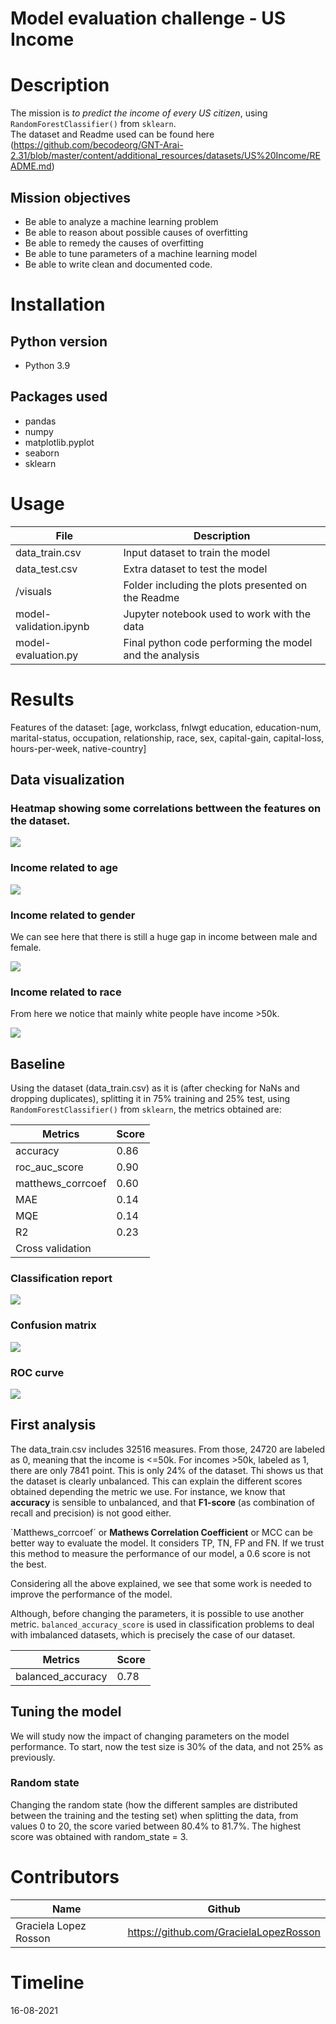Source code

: # Model evaluation challenge - US Income

# Description
The mission is *to predict the income of every US citizen*, using `RandomForestClassifier()` from `sklearn`.   
The dataset and Readme used can be found here (https://github.com/becodeorg/GNT-Arai-2.31/blob/master/content/additional_resources/datasets/US%20Income/README.md)

## Mission objectives

- Be able to analyze a machine learning problem
- Be able to reason about possible causes of overfitting
- Be able to remedy the causes of overfitting
- Be able to tune parameters of a machine learning model
- Be able to write clean and documented code.

# Installation

## Python version
* Python 3.9


## Packages used
* pandas
* numpy
* matplotlib.pyplot
* seaborn
* sklearn

# Usage
| File                | Description                                                    |
|---------------------|----------------------------------------------------------------|
| data_train.csv          | Input dataset to train the model|
| data_test.csv            | Extra dataset to test the model |
| /visuals            | Folder including the plots presented on the Readme |
| model-validation.ipynb       | Jupyter notebook used to work with the data |
| model-evaluation.py            | Final python code performing the model and the analysis |


# Results

Features of the dataset: 
[age, workclass, fnlwgt education, education-num, marital-status, occupation, relationship, race, sex, capital-gain, capital-loss, hours-per-week, native-country]	


## Data visualization
### Heatmap showing some correlations bettween the features on the dataset.

![](visuals/heatmap.png)


### Income related to age

![](visuals/income_age.png)


### Income related to gender
We can see here that there is still a huge gap in income between male and female.

![](visuals/income_sex.png)




### Income related to race
From here we notice that mainly white people have income >50k.

![](visuals/income_race.png)



## Baseline

Using the dataset (data_train.csv) as it is (after checking for NaNs and dropping duplicates), splitting it in 75% training and 25% test, using `RandomForestClassifier()` from `sklearn`, the metrics obtained are:


| Metrics                 | Score          |
|-----------------------|------------------|
|accuracy	| 0.86            |
|roc_auc_score	| 0.90            |
|matthews_corrcoef | 0.60            |
|MAE		| 0.14            |
|MQE		| 0.14            |
|R2		| 0.23            |
|Cross validation|            |


### Classification report
![](visuals/class_report.png)

### Confusion matrix
![](visuals/confusion_matrix.png)

### ROC curve
![](visuals/roc.png)

## First analysis

The data_train.csv includes 32516 measures. From those, 24720 are labeled as 0, meaning that the income is <=50k. For incomes >50k, labeled as 1, there are only 7841 point.
This is only 24% of the dataset. Thi shows us that the dataset is clearly unbalanced. This can explain the different scores obtained depending the metric we use.
For instance, we know that **accuracy** is sensible to unbalanced, and that **F1-score** (as combination of recall and precision) is not good either.

´Matthews_corrcoef´ or **Mathews Correlation Coefficient** or MCC can be better way to evaluate the model. It considers TP, TN, FP and FN.
If we trust this method to measure the performance of our model, a 0.6 score is not the best.

Considering all the above explained, we see that some work is needed to improve the performance of the model.

Although, before changing the parameters, it is possible to use another metric. `balanced_accuracy_score` is used in classification problems to deal with imbalanced datasets, which is precisely the case of our dataset.

| Metrics                 | Score          |
|-----------------------|------------------|
|balanced_accuracy	| 0.78            |

## Tuning the model

We will study now the impact of changing parameters on the model performance. 
To start, now the test size is 30% of the data, and not 25% as previously.

### Random state 
Changing the random state (how the different samples are distributed between the training and the testing set) when splitting the data, from values 0 to 20, the score varied between 80.4% to 81.7%. The highest score was obtained with random_state = 3.



# Contributors
| Name                  | Github                                 |
|-----------------------|----------------------------------------|
| Graciela Lopez Rosson | https://github.com/GracielaLopezRosson |
         




# Timeline
16-08-2021

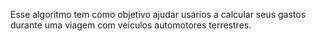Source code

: Esse algoritmo tem como objetivo ajudar usários a calcular seus gastos durante uma viagem com veículos automotores terrestres.
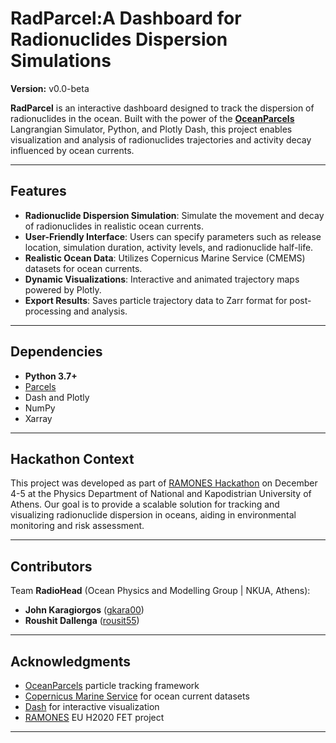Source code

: # RadParcel:A Dashboard for Radionuclides Dispersion Simulations
**Version:** v0.0-beta

**RadParcel** is an interactive dashboard designed to track the dispersion of radionuclides in the ocean. Built with the power of the [**OceanParcels**](https://oceanparcels.org/) Langrangian Simulator, Python, and Plotly Dash, this project enables visualization and analysis of radionuclides trajectories and activity decay influenced by ocean currents.

---

## Features

- **Radionuclide Dispersion Simulation**: Simulate the movement and decay of radionuclides in realistic ocean currents.
- **User-Friendly Interface**: Users can specify parameters such as release location, simulation duration, activity levels, and radionuclide half-life.
- **Realistic Ocean Data**: Utilizes Copernicus Marine Service (CMEMS) datasets for ocean currents.
- **Dynamic Visualizations**: Interactive and animated trajectory maps powered by Plotly.
- **Export Results**: Saves particle trajectory data to Zarr format for post-processing and analysis.

---

## Dependencies

- **Python 3.7+**
- [Parcels](https://oceanparcels.org/)
- Dash and Plotly  
- NumPy  
- Xarray  

---

## **Hackathon Context**

This project was developed as part of [RAMONES Hackathon](https://sites.google.com/view/ramones-hackathon-2024/home) on December 4-5 at the Physics Department of National and Kapodistrian University of Athens. Our goal is to provide a scalable solution for tracking and visualizing radionuclide dispersion in oceans, aiding in environmental monitoring and risk assessment.

---

## **Contributors**

Team **RadioHead** (Ocean Physics and Modelling Group | NKUA, Athens):

- **John Karagiorgos** ([gkara00](https://github.com/gkara00))
- **Roushit Dallenga** ([rousit55](https://github.com/rousit55))

---

## Acknowledgments

- [OceanParcels](https://oceanparcels.org/) particle tracking framework
- [Copernicus Marine Service](https://marine.copernicus.eu/) for ocean current datasets
- [Dash](https://dash.plotly.com/) for interactive visualization
- [RAMONES](https://ramones-project.eu/) EU H2020 FET project

---
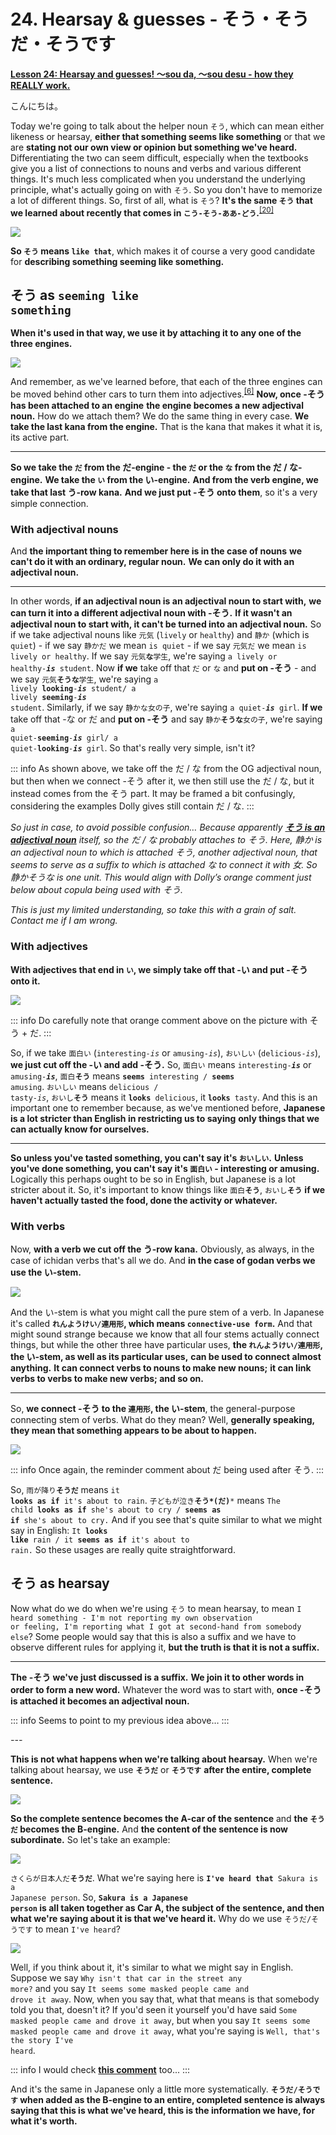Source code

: # **24. Hearsay & guesses - そう・そうだ・そうです**

[**Lesson 24: Hearsay and guesses! 〜sou da, 〜sou desu - how they REALLY work.**](https://www.youtube.com/watch?v=uSJukXcyccw&list=PLg9uYxuZf8x_A-vcqqyOFZu06WlhnypWj&index=26&ab_channel=OrganicJapanesewithCureDolly)

こんにちは。

Today we're going to talk about the helper noun <code>そう</code>, which can mean either likeness or hearsay, **either that something seems like something** or that we are **stating not our own view or opinion but something we've heard.** Differentiating the two can seem difficult, especially when the textbooks give you a list of connections to nouns and verbs and various different things. It's much less complicated when you understand the underlying principle, what's actually going on with <code>そう</code>. So you don't have to memorize a lot of different things. So, first of all, what is <code>そう</code>? **It's the same <code>そう</code> that we learned about recently that comes in <code>こう-そう-ああ-どう</code>.**<sup>[[20]](./20-directionals-それ-その-そんな-そう-etc.md)</sup>

![](../media/image671.webp)

**So <code>そう</code> means <code>like that</code>**, which makes it of course a very good candidate for **describing something seeming like something.**

## そう as <code>seeming like something</code>

**When it's used in that way, we use it by attaching it to any one of the three engines.**

![](../media/image509.webp)

And remember, as we've learned before, that each of the three engines can be moved behind other cars to turn them into adjectives.<sup>[[6]](./6-adjectives.md)</sup> **Now, once -そう has been attached to an engine** **the engine becomes a new adjectival noun.** How do we attach them? We do the same thing in every case. **We take the last kana from the engine.** That is the kana that makes it what it is, its active part.

---

**So we take the <code>だ</code> from the だ-engine - the <code>だ</code> or the <code>な</code> from the だ / な-engine.** **We take the <code>い</code> from the い-engine.** **And from the verb engine, we take that last う-row kana.** **And we just put -そう onto them**, so it's a very simple connection.

### With adjectival nouns

And **the important thing to remember here is in the case of nouns** **we can't do it with an ordinary, regular noun.** **We can only do it with an adjectival noun.**

---

In other words, **if an adjectival noun is an adjectival noun to start with,** **we can turn it into a different adjectival noun with -そう.** **If it wasn't an adjectival noun to start with, it can't be turned into an adjectival noun.** So if we take adjectival nouns like <code>元気</code> (<code>lively</code> or <code>healthy</code>) and <code>静か</code> (which is <code>quiet</code>) - if we say <code>静かだ</code> we mean <code>is quiet</code> - if we say <code>元気だ</code> we mean <code>is lively or healthy</code>. If we say <code>元気**な**学生</code>, we're saying <code>a lively or healthy-***is*** student</code>. Now **if we** take off that <code>だ</code> or <code>な</code> and **put on -そう** - and we say <code>元気**そうな**学生</code>, we're saying <code>a lively **looking**-***is*** student/ a lively **seeming**-***is*** student</code>. Similarly, if we say <code>静かな女の子</code>, we're saying <code>a quiet-***is*** girl</code>. **If we** take off that -な or だ and **put on -そう** and say <code>静か**そうな**女の子</code>, we're saying <code>a quiet-**seeming**-***is*** girl/ a quiet-**looking**-***is*** girl</code>. So that's really very simple, isn't it?

::: info
As shown above, we take off the だ / な from the OG adjectival noun, but then when we connect -そう after it, we then still use the だ / な, but it instead comes from the そう part. It may be framed a bit confusingly, considering the examples Dolly gives still contain だ / な.
:::

*So just in case, to avoid possible confusion… Because apparently [**そう is an adjectival noun**](https://jisho.org/word/%E3%81%9D%E3%81%86) itself, so the だ / な probably attaches to そう. Here, 静か is an adjectival noun to which is attached そう, another adjectival noun, that seems to serve as a suffix to which is attached な to connect it with 女. So 静かそうな is one unit. This would align with Dolly’s orange comment just below about copula being used with そう.*

*This is just my limited understanding, so take this with a grain of salt. Contact me if I am wrong.*

### With adjectives

**With adjectives that end in <code>い</code>, we simply take off that -い and put -そう onto it.**

![](../media/image609.webp)

::: info
Do carefully note that orange comment above on the picture with そう + だ. 
:::

So, if we take <code>面白い</code> (<code>interesting-*is*</code> or <code>amusing-*is*</code>), <code>おいしい</code> (<code>delicious-*is*</code>), **we just cut off the -い and add -そう.** So, <code>面白い</code> means <code>interesting-***is***</code> or <code>amusing-***is***</code>, <code>面白**そう**</code> means <code>**seems** interesting / **seems** amusing</code>. <code>おいしい</code> means <code>delicious / tasty-*is*</code>, <code>おいし**そう**</code> means it <code>**looks** delicious</code>, it <code>**looks** tasty</code>. And this is an important one to remember because, as we've mentioned before, **Japanese is a lot stricter than English in restricting us to saying** **only things that we can actually know for ourselves.**

---

**So unless you've tasted something, you can't say it's <code>おいしい</code>.** **Unless you've done something, you can't say it's <code>面白い</code> - interesting or amusing.** Logically this perhaps ought to be so in English, but Japanese is a lot stricter about it. So, it's important to know things like <code>面白**そう**</code>, <code>おいし**そう**</code> **if we haven't actually tasted the food, done the activity or whatever.**

### With verbs

Now, **with a verb we cut off the う-row kana.** Obviously, as always, in the case of ichidan verbs that's all we do. And **in the case of godan verbs we use the い-stem.**

![](../media/image264.webp)

And the い-stem is what you might call the pure stem of a verb. In Japanese it's called **<code>れんようけい/連用形</code>, which means <code>connective-use form</code>.** And that might sound strange because we know that all four stems actually connect things, but while the other three have particular uses, **the <code>れんようけい/連用形</code>, the い-stem, as well as its particular uses,** **can be used to connect almost anything.** **It can connect verbs to nouns to make new nouns;** **it can link verbs to verbs to make new verbs; and so on.**

---

So, **we connect -そう to the <code>連用形</code>, the い-stem**, the general-purpose connecting stem of verbs. What do they mean? Well, **generally speaking, they mean that something appears to be about to happen.**

![](../media/image996.webp)

::: info
Once again, the reminder comment about だ being used after そう.
:::

So, <code>雨が降り**そうだ**</code> means <code>it **looks as if** it's about to rain</code>. <code>子どもが泣き**そう*(だ)***</code> means <code>The child **looks as if** she's about to cry / **seems as if** she's about to cry.</code> And if you see that's quite similar to what we might say in English: <code>It **looks like** rain / it **seems as if** it's about to rain.</code> So these usages are really quite straightforward.

## そう as hearsay

Now what do we do when we're using <code>そう</code> to mean hearsay, to mean <code>I heard something - I'm not reporting my own observation or feeling, I'm reporting what I got at second-hand from somebody else</code>? Some people would say that this is also a suffix and we have to observe different rules for applying it, **but the truth is that it is not a suffix.**

---

**The -そう we've just discussed is a suffix.** **We join it to other words in order to form a new word.** Whatever the word was to start with, **once -そう is attached it becomes an adjectival noun.**

::: info
Seems to point to my previous idea above…
:::

*---*

**This is not what happens when we're talking about hearsay.** When we're talking about hearsay, we use <code>**そうだ**</code> or <code>**そうです**</code> **after the entire, complete sentence.**

![](../media/image208.webp)

**So the complete sentence becomes the A-car of the sentence** and **the <code>そうだ</code> becomes the B-engine.** And **the content of the sentence is now subordinate.** So let's take an example:

![](../media/image1017.webp)

<code>さくらが日本人だ**そうだ**</code>. What we're saying here is <code>**I've heard that** Sakura is a Japanese person</code>. So, **<code>Sakura is a Japanese person</code> is all taken together as Car A, the subject of the sentence, and then what we're saying about it is that we've heard it.** Why do we use <code>そうだ/そうです</code> to mean <code>I've heard</code>?

![](../media/image733.webp)

Well, if you think about it, it's similar to what we might say in English. Suppose we say <code>Why isn't that car in the street any more?</code> and you say <code>It seems some masked people came and drove it away</code>. Now, when you say that, what that means is that somebody told you that, doesn't it? If you'd seen it yourself you'd have said <code>Some masked people came and drove it away</code>, but when you say <code>It seems some masked people came and drove it away</code>, what you're saying is <code>Well, that's the story I've heard</code>.

::: info
I would check [**this comment**](https://www.youtube.com/watch?v=uSJukXcyccw&lc=Ugy3WGJ0efK8lG72-N94AaABAg&ab_channel=OrganicJapanesewithCureDolly) too...
:::

And it's the same in Japanese only a little more systematically. **<code>そうだ/そうです</code> when added as the B-engine to an entire, completed sentence is always** **saying that this is what we've heard, this is the information we have, for what it's worth.**
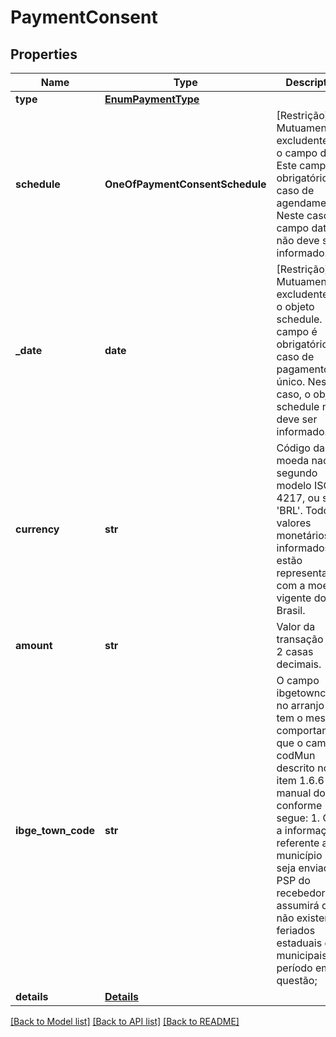 # PaymentConsent

## Properties
Name | Type | Description | Notes
------------ | ------------- | ------------- | -------------
**type** | [**EnumPaymentType**](EnumPaymentType.md) |  | 
**schedule** | **OneOfPaymentConsentSchedule** | [Restrição] Mutuamente excludente com o campo date.   Este campo é obrigatório no caso de agendamento.   Neste caso, o campo date não deve ser informado.  | [optional] 
**_date** | **date** | [Restrição] Mutuamente excludente com o objeto schedule.   Este campo é obrigatório no caso de pagamento único.   Neste caso, o objeto schedule não deve ser informado.  | [optional] 
**currency** | **str** | Código da moeda nacional segundo modelo ISO-4217, ou seja, &#x27;BRL&#x27;. Todos os valores monetários informados estão representados com a moeda vigente do Brasil.  | 
**amount** | **str** | Valor da transação com 2 casas decimais.  | 
**ibge_town_code** | **str** | O campo ibgetowncode no arranjo PIX, tem o mesmo comportamento que o campo codMun descrito no item 1.6.6 do manual do PIX, conforme segue:  1. Caso a informação referente ao município não seja enviada; o PSP do recebedor assumirá que não existem feriados estaduais e municipais no período em questão;  | [optional] 
**details** | [**Details**](Details.md) |  | 

[[Back to Model list]](../README.md#documentation-for-models) [[Back to API list]](../README.md#documentation-for-api-endpoints) [[Back to README]](../README.md)


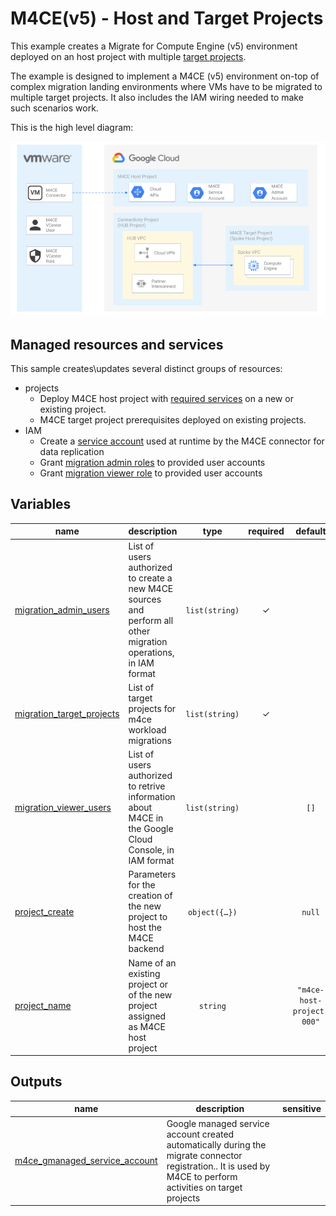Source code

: # M4CE(v5) - Host and Target Projects

This example creates a Migrate for Compute Engine (v5) environment deployed on an host project with multiple  [target projects](https://cloud.google.com/migrate/compute-engine/docs/5.0/how-to/enable-services#identifying_your_host_project).

The example is designed to implement a M4CE (v5) environment on-top of complex migration landing environments where VMs have to be migrated to multiple target projects. It also includes the IAM wiring needed to make such scenarios work.

This is the high level diagram:

![High-level diagram](diagram.png "High-level diagram")

## Managed resources and services

This sample creates\updates several distinct groups of resources:

- projects
  - Deploy M4CE host project with [required services](https://cloud.google.com/migrate/compute-engine/docs/5.0/how-to/enable-services#enabling_required_services_on_the_host_project) on a new or existing project. 
  - M4CE target project prerequisites deployed on existing projects. 
- IAM
  - Create a [service account](https://cloud.google.com/migrate/compute-engine/docs/5.0/how-to/migrate-connector#step-3) used at runtime by the M4CE connector for data replication
  - Grant [migration admin roles](https://cloud.google.com/migrate/compute-engine/docs/5.0/how-to/enable-services#using_predefined_roles) to provided user accounts
  - Grant [migration viewer role](https://cloud.google.com/migrate/compute-engine/docs/5.0/how-to/enable-services#using_predefined_roles) to provided user accounts
<!-- BEGIN TFDOC -->

## Variables

| name | description | type | required | default |
|---|---|:---:|:---:|:---:|
| [migration_admin_users](variables.tf#L15) | List of users authorized to create a new M4CE sources and perform all other migration operations, in IAM format | <code>list&#40;string&#41;</code> | ✓ |  |
| [migration_target_projects](variables.tf#L20) | List of target projects for m4ce workload migrations | <code>list&#40;string&#41;</code> | ✓ |  |
| [migration_viewer_users](variables.tf#L25) | List of users authorized to retrive information about M4CE in the Google Cloud Console, in IAM format | <code>list&#40;string&#41;</code> |  | <code>&#91;&#93;</code> |
| [project_create](variables.tf#L31) | Parameters for the creation of the new project to host the M4CE backend | <code title="object&#40;&#123;&#10;  billing_account_id &#61; string&#10;  parent             &#61; string&#10;&#125;&#41;">object&#40;&#123;&#8230;&#125;&#41;</code> |  | <code>null</code> |
| [project_name](variables.tf#L40) | Name of an existing project or of the new project assigned as M4CE host project | <code>string</code> |  | <code>&#34;m4ce-host-project-000&#34;</code> |

## Outputs

| name | description | sensitive |
|---|---|:---:|
| [m4ce_gmanaged_service_account](outputs.tf#L15) | Google managed service account created automatically during the migrate connector registration.. It is used by M4CE to perform activities on target projects |  |

<!-- END TFDOC -->
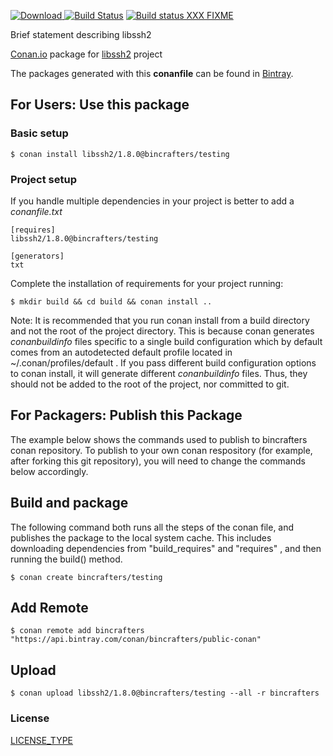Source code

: [ ![Download](https://api.bintray.com/packages/bincrafters/public-conan/libssh2%3Abincrafters/images/download.svg?version=1.8.0%3Atesting) ](https://bintray.com/bincrafters/public-conan/libssh2%3Abincrafters/1.8.0%3Atesting/link)
[![Build Status](https://travis-ci.org/bincrafters/conan-libssh2.svg?branch=testing%2F1.8.0)](https://travis-ci.org/bincrafters/conan-libssh2)
[![Build status XXX FIXME](https://ci.appveyor.com/api/projects/status/XXX?svg=true)](https://ci.appveyor.com/project/BinCrafters/conan-libssh2)

Brief statement describing libssh2

[Conan.io](https://conan.io) package for [libssh2](https://libssh2.org) project

The packages generated with this **conanfile** can be found in [Bintray](https://bintray.com/bincrafters/public-conan/libssh2%3Abincrafters).

## For Users: Use this package

### Basic setup

    $ conan install libssh2/1.8.0@bincrafters/testing
	
### Project setup

If you handle multiple dependencies in your project is better to add a *conanfile.txt*

    [requires]
    libssh2/1.8.0@bincrafters/testing

    [generators]
    txt

Complete the installation of requirements for your project running:

    $ mkdir build && cd build && conan install ..
	
Note: It is recommended that you run conan install from a build directory and not the root of the project directory.  This is because conan generates *conanbuildinfo* files specific to a single build configuration which by default comes from an autodetected default profile located in ~/.conan/profiles/default .  If you pass different build configuration options to conan install, it will generate different *conanbuildinfo* files.  Thus, they should not be added to the root of the project, nor committed to git.

## For Packagers: Publish this Package

The example below shows the commands used to publish to bincrafters conan repository. To publish to your own conan respository (for example, after forking this git repository), you will need to change the commands below accordingly.

## Build and package 

The following command both runs all the steps of the conan file, and publishes the package to the local system cache.  This includes downloading dependencies from "build_requires" and "requires" , and then running the build() method. 

    $ conan create bincrafters/testing

## Add Remote

	$ conan remote add bincrafters "https://api.bintray.com/conan/bincrafters/public-conan"

## Upload

    $ conan upload libssh2/1.8.0@bincrafters/testing --all -r bincrafters
	
### License
[LICENSE_TYPE](https://github.com/someauthor/libssh2/blob/master/LICENSE)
***
PROBLEM TO WORK ON: Please give the number of lines in the listing above that contain the string "every", without anything else.

ANSWER TO THIS TASK: 2